## Section: New Results

### Imaging and inverse problems

#### Quasi-reversibility

Participants : Laurent Bourgeois, Jérémi Dardé, Éric Lunéville.

We have continued our works on the method of quasi-reversibility to solve second order ill-posed Cauchy problems for an elliptic equation (as they appear in standard inverse problems). This constitutes part of the subject of the PhD thesis of J. Dardé. In particular, we have developped a new strategy to identify obstacles in a domain from partial Cauchy data on the boundary of such domain. This strategy uses a coupling between the method of quasi-reversibility and a level set method. Too types of level set method have been studied in the case of an obstacle which is characterized by a Dirichlet boundary condition u = 0 . The first one relies on the solution of an eikonal equation, while the second one relies on the solution of a simple Poisson equation. The second one turns out to be particularly easy to implement and very efficient. Some theoretical justifications have been provided for each method. We have also extended this strategy to the case of non standard boundary conditions such as |u| = 1 . Such condition arises in the field of mechanical engineering, precisely in the problem of identification of plastic zones from simultaneous measurements of displacements and forces on the boundary. A promising application is the Non Destructive Evaluation of cracks in elastoplastic media.

#### Linear sampling Method

Participants : Laurent Bourgeois, Frédérique Le Louër, Éric Lunéville.
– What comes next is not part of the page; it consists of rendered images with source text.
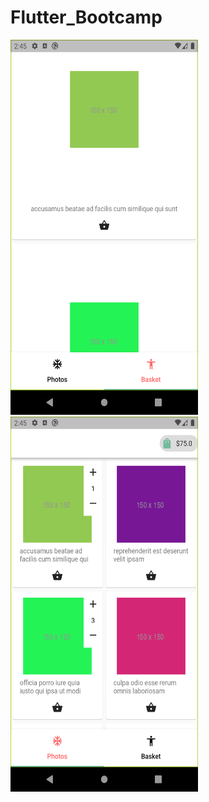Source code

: # Flutter_Bootcamp
<img src='Screenshot_1642603511.png' height="600" width="300"></img>
<img src='Screenshot_1642603504.png' height="600" width="300"></img>
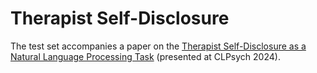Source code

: # Therapist Self-Disclosure
The test set accompanies a paper on the [Therapist Self-Disclosure as a Natural Language Processing Task](https://www.aclweb.org/anthology/2024.clpsych-1.12.pdf) (presented at CLPsych 2024).
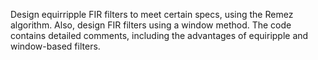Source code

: Design equirripple FIR filters to meet certain specs, using the Remez algorithm. Also, design FIR filters using a window method. The code contains detailed comments, including the advantages of equiripple and window-based filters.
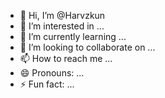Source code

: - 👋 Hi, I’m @Harvzkun
- 👀 I’m interested in ...
- 🌱 I’m currently learning ...
- 💞️ I’m looking to collaborate on ...
- 📫 How to reach me ...
- 😄 Pronouns: ...
- ⚡ Fun fact: ...

<!---
Harvzkun/Harvzkun is a ✨ special ✨ repository because its `README.md` (this file) appears on your GitHub profile.
You can click the Preview link to take a look at your changes.
--->
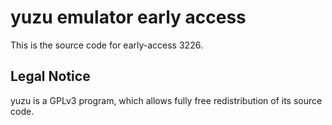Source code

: yuzu emulator early access
=============

This is the source code for early-access 3226.

## Legal Notice

yuzu is a GPLv3 program, which allows fully free redistribution of its source code.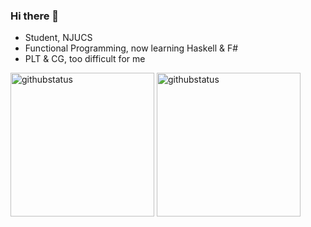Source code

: ### Hi there 👋

- Student, NJUCS
- Functional Programming, now learning Haskell & F#
- PLT & CG, too difficult for me

<p align="left">
<img alt="githubstatus" height='230' src="https://github-readme-stats.vercel.app/api?username=salty-Frankenstein&show_icons=true&layout=compact">
<img alt="githubstatus" height='230' src="https://github-readme-stats.vercel.app/api/top-langs/?username=salty-Frankenstein&hide=javascript,html,assembly">
</p>

<!--
**salty-Frankenstein/salty-Frankenstein** is a ✨ _special_ ✨ repository because its `README.md` (this file) appears on your GitHub profile.

Here are some ideas to get you started:

- 🔭 I’m currently working on ...
- 🌱 I’m currently learning ...
- 👯 I’m looking to collaborate on ...
- 🤔 I’m looking for help with ...
- 💬 Ask me about ...
- 📫 How to reach me: ...
- 😄 Pronouns: ...
- ⚡ Fun fact: ...
-->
We aim at extending some previous work concerning the Linear Sampling Method in an acoustic waveguide to the case of an elastic waveguide. This constitutes the subject of the Post Doc of F. Le Louër and we have begun the first investigations. The main challenge relies on the fact that we can no longer use a family of transverse modes in order to project the displacement field. One possibility consists in using a family of two vector fields formed with particular combinations of displacement and stress components, for which a bi-orthogonality relationship in the transverse section has been proved (Fraser relationship). We hence expect to use propagating modes based on these vector fields as incident waves and the corresponding scattered waves measured at long distance in order to retrieve unknown obstacles, in the framework of the Linear Sampling Method.
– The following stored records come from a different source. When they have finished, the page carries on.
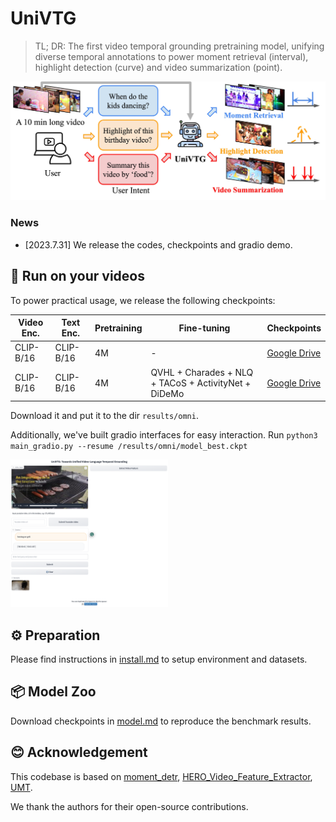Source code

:  # UniVTG
> TL; DR: The first video temporal grounding pretraining model, unifying diverse temporal annotations to power moment retrieval (interval), highlight detection (curve) and video summarization (point).

![UniVTG](figures/univtg_demo.jpg)


### **News**
<!--  -->
- [2023.7.31] We release the codes, checkpoints and gradio demo.

## 🌟 Run on your videos
To power practical usage, we release the following checkpoints:

| Video Enc.  | Text Enc.  | Pretraining            | Fine-tuning   |  Checkpoints |
| ------------------ |  ------------------ | ------------------ | ------- | ---- |
| CLIP-B/16 | CLIP-B/16 | 4M      | -      |   [Google Drive](https://drive.google.com/drive/folders/1-eGata6ZPV0A1BBsZpYyIooos9yjMx2f?usp=sharing)  |
| CLIP-B/16 | CLIP-B/16 | 4M | QVHL + Charades + NLQ + TACoS + ActivityNet + DiDeMo      |  [Google Drive](https://drive.google.com/drive/folders/1l6RyjGuqkzfZryCC6xwTZsvjWaIMVxIO?usp=sharing)  

Download it and put it to the dir `results/omni`.

Additionally, we've built gradio interfaces for easy interaction. 
Run `python3 main_gradio.py --resume /results/omni/model_best.ckpt`

<img src="figures/gradio.png" alt="UniVTG" width="50%">


## ⚙️ Preparation

Please find instructions in [install.md](install.md) to setup environment and datasets.

## 📦 Model Zoo

Download checkpoints in [model.md](model.md) to reproduce the benchmark results.

## 😊 Acknowledgement

This codebase is based on [moment_detr](https://github.com/jayleicn/moment_detr), [HERO_Video_Feature_Extractor](https://github.com/linjieli222/HERO_Video_Feature_Extractor), [UMT](https://github.com/tencentarc/umt).

We thank the authors for their open-source contributions.
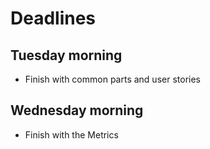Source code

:# Deadlines

## Tuesday morning

* Finish with common parts and user stories

## Wednesday morning

* Finish with the Metrics
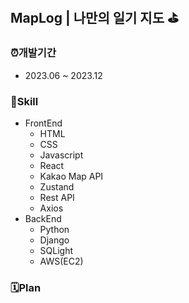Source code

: ## MapLog | 나만의 일기 지도 ⛳️
### ⏰개발기간
- 2023.06 ~ 2023.12
### 📌Skill
- FrontEnd
  - HTML
  - CSS
  - Javascript
  - React
  - Kakao Map API
  - Zustand
  - Rest API
  - Axios
- BackEnd
  - Python
  - Django
  - SQLight
  - AWS(EC2)
### 🗓️Plan



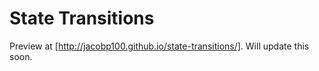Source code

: # State Transitions

Preview at [http://jacobp100.github.io/state-transitions/]. Will update this soon.
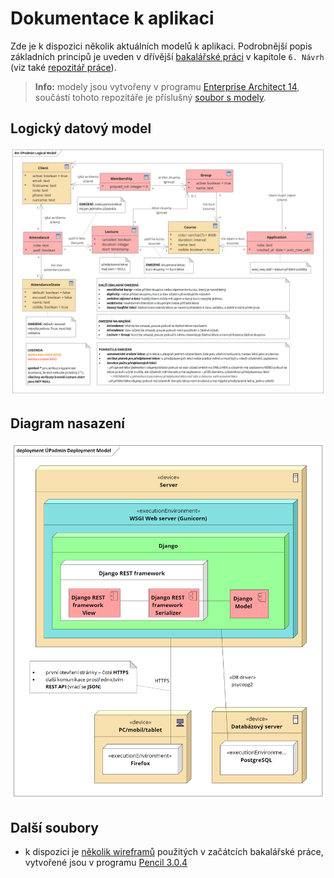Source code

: # Dokumentace k aplikaci

Zde je k dispozici několik aktuálních modelů k aplikaci. Podrobnější popis základních principů je
uveden v dřívější [bakalářské práci](https://github.com/rodlukas/bachelors-thesis/raw/master/BP.pdf)
v kapitole `6. Návrh` (viz také [repozitář práce](https://github.com/rodlukas/bachelors-thesis)).

> **Info:** modely jsou vytvořeny v programu
> [Enterprise Architect 14](https://sparxsystems.com/products/ea/14/index.html), součástí tohoto
> repozitáře je příslušný [soubor s modely](EA-models.EAP).

## Logický datový model

[![logický datový model](images/logical-model.png)](https://raw.githubusercontent.com/rodlukas/UP-admin/master/docs/images/logical-model.png)

## Diagram nasazení

[![diagram nasazení](images/deployment-model.png)](https://raw.githubusercontent.com/rodlukas/UP-admin/master/docs/images/deployment-model.png)

## Další soubory

-   k dispozici je [několik wireframů](wireframes.epgz) použitých v začátcích bakalářské práce,
    vytvořené jsou v programu [Pencil 3.0.4](https://pencil.evolus.vn/)
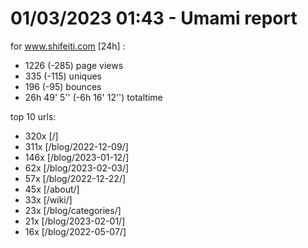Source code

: # 01/03/2023 01:43 - Umami report
for www.shifeiti.com [24h] :

 - 1226 (-285) page views
 - 335 (-115) uniques
 - 196 (-95) bounces
 - 26h 49' 5'' (-6h 16' 12'') totaltime


top 10 urls:
 - 320x [/]
 - 311x [/blog/2022-12-09/]
 - 146x [/blog/2023-01-12/]
 - 62x [/blog/2023-02-03/]
 - 57x [/blog/2022-12-22/]
 - 45x [/about/]
 - 33x [/wiki/]
 - 23x [/blog/categories/]
 - 21x [/blog/2023-02-01/]
 - 16x [/blog/2022-05-07/]


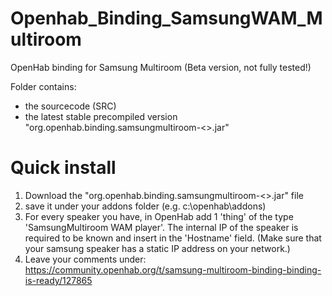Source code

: # Openhab_Binding_SamsungWAM_Multiroom
OpenHab binding for Samsung Multiroom (Beta version, not fully tested!)

Folder contains:
- the sourcecode (SRC)
- the latest stable precompiled version "org.openhab.binding.samsungmultiroom-<<version>>.jar"


# Quick install
1. Download the "org.openhab.binding.samsungmultiroom-<<version>>.jar" file
2. save it under your addons folder (e.g. c:\openhab\addons)
3. For every speaker you have, in OpenHab add 1 'thing' of the type 'SamsungMultiroom WAM player'. The internal IP of the speaker is required to be known and insert in the 'Hostname' field. (Make sure that your samsung speaker has a static IP address on your network.)
4. Leave your comments under: https://community.openhab.org/t/samsung-multiroom-binding-binding-is-ready/127865


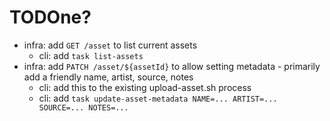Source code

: # TODOne?

- infra: add `GET /asset` to list current assets
  - cli: add `task list-assets`
- infra: add `PATCH /asset/${assetId}` to allow setting metadata - primarily add a friendly name, artist, source, notes
  - cli: add this to the existing upload-asset.sh process
  - cli: add `task update-asset-metadata NAME=... ARTIST=... SOURCE=... NOTES=...`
#### Identification of generalized boundary conditions

Participants : Laurent Bourgeois, Nicolas Chaulet, Houssem Haddar.

This work is a collaboration between POEMS and DEFI projects and constitutes the subject of the PhD thesis of N. Chaulet. In the context of acoustics in the harmonic regime, we have first considered the problem of identification of some Generalized Impedance Boundary Conditions (GIBC) at the boundary of an object (which is supposed to be known) from far field measurements associated with a single incident plane wave at a fixed frequency. The GIBCs are approximate models for thin coatings or corrugated surfaces. We have addressed the theoretical questions of uniqueness, stability, as well as the numerical reconstruction of these boundary parameters.